*Your assignment*:
All entries should be output exactly as they stand.

*Data supplied*:

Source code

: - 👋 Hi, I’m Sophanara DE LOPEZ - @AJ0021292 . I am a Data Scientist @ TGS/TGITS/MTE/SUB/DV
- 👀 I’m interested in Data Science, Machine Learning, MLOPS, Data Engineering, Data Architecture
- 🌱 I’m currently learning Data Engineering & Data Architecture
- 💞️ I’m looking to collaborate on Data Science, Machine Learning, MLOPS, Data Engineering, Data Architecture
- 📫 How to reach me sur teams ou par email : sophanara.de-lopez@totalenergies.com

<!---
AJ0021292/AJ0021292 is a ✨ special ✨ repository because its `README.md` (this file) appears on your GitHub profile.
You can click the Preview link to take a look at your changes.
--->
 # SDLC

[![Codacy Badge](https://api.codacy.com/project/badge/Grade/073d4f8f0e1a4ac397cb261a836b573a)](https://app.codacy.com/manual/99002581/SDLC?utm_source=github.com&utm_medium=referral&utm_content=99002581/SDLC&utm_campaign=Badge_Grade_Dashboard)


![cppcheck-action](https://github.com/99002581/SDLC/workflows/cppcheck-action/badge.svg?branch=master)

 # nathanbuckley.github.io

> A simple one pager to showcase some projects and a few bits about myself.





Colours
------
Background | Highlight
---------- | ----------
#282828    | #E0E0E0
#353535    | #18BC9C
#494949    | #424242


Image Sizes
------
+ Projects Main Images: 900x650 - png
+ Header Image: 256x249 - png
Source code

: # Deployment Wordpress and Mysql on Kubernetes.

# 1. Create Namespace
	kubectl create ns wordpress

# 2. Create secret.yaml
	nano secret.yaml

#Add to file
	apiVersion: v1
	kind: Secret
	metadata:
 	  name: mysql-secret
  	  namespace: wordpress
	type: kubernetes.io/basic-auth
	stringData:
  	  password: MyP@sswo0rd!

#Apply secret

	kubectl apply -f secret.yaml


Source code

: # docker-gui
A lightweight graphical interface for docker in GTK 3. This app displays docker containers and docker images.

*Written answer*:
Source code

: - 👋 Hi, I’m Sophanara DE LOPEZ - @AJ0021292 . I am a Data Scientist @ TGS/TGITS/MTE/SUB/DV
- 👀 I’m interested in Data Science, Machine Learning, MLOPS, Data Engineering, Data Architecture
- 🌱 I’m currently learning Data Engineering & Data Architecture
- 💞️ I’m looking to collaborate on Data Science, Machine Learning, MLOPS, Data Engineering, Data Architecture
- 📫 How to reach me sur teams ou par email : sophanara.de-lopez@totalenergies.com

<!---
AJ0021292/AJ0021292 is a ✨ special ✨ repository because its `README.md` (this file) appears on your GitHub profile.
You can click the Preview link to take a look at your changes.
--->
 # SDLC

[![Codacy Badge](https://api.codacy.com/project/badge/Grade/073d4f8f0e1a4ac397cb261a836b573a)](https://app.codacy.com/manual/99002581/SDLC?utm_source=github.com&utm_medium=referral&utm_content=99002581/SDLC&utm_campaign=Badge_Grade_Dashboard)


![cppcheck-action](https://github.com/99002581/SDLC/workflows/cppcheck-action/badge.svg?branch=master)

 # nathanbuckley.github.io

> A simple one pager to showcase some projects and a few bits about myself.





Colours
------
Background | Highlight
---------- | ----------
#282828    | #E0E0E0
#353535    | #18BC9C
#494949    | #424242


Image Sizes
------
+ Projects Main Images: 900x650 - png
+ Header Image: 256x249 - png
Source code

: # Deployment Wordpress and Mysql on Kubernetes.

# 1. Create Namespace
	kubectl create ns wordpress

# 2. Create secret.yaml
	nano secret.yaml

#Add to file
	apiVersion: v1
	kind: Secret
	metadata:
 	  name: mysql-secret
  	  namespace: wordpress
	type: kubernetes.io/basic-auth
	stringData:
  	  password: MyP@sswo0rd!

#Apply secret

	kubectl apply -f secret.yaml


Source code

: # docker-gui
A lightweight graphical interface for docker in GTK 3. This app displays docker containers and docker images.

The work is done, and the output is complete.